→ Source data
☆ ☆ ☆ ☆

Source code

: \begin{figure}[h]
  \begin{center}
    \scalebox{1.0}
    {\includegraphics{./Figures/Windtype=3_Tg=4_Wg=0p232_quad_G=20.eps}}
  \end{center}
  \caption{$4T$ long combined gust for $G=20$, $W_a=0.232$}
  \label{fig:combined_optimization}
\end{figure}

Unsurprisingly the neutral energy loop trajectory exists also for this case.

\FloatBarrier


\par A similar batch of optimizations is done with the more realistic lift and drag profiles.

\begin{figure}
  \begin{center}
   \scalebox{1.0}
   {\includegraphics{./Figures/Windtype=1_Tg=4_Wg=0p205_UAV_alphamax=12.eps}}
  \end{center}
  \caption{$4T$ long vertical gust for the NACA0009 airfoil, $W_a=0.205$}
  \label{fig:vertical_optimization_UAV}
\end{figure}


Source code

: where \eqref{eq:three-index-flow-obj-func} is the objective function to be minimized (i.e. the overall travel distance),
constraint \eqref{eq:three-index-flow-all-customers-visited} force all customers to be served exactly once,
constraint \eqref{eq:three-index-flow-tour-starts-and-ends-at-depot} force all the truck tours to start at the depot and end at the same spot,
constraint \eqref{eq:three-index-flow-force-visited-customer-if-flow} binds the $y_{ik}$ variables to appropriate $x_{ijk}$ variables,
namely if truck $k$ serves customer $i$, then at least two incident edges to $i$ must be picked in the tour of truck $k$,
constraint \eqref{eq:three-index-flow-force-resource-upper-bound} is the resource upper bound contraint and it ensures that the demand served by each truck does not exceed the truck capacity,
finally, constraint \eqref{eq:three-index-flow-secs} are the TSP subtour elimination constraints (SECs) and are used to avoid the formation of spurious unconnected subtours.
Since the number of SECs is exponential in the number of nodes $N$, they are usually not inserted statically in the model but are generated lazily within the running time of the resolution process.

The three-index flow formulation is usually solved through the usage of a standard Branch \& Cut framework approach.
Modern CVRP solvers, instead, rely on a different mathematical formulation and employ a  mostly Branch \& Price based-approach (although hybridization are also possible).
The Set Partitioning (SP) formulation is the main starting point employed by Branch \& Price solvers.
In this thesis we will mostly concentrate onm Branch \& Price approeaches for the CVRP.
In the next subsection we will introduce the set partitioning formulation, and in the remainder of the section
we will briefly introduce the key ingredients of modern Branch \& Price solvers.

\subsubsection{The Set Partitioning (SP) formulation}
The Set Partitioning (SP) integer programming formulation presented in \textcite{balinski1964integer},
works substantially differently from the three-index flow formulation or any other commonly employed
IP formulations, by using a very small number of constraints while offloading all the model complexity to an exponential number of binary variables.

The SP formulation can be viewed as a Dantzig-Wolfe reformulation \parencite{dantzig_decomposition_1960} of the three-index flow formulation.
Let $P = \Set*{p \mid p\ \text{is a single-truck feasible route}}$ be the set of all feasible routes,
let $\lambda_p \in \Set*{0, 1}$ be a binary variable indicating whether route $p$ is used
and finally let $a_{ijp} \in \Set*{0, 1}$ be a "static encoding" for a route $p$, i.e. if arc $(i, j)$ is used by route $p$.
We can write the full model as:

☆ ☆ ☆ ☆

→ Task objective
Go through the records above and return every line that holds the string "gust".

→ Solution to the exercise
  \caption{$4T$ long combined gust for $G=20$, $W_a=0.232$}
  \caption{$4T$ long vertical gust for the NACA0009 airfoil, $W_a=0.205$}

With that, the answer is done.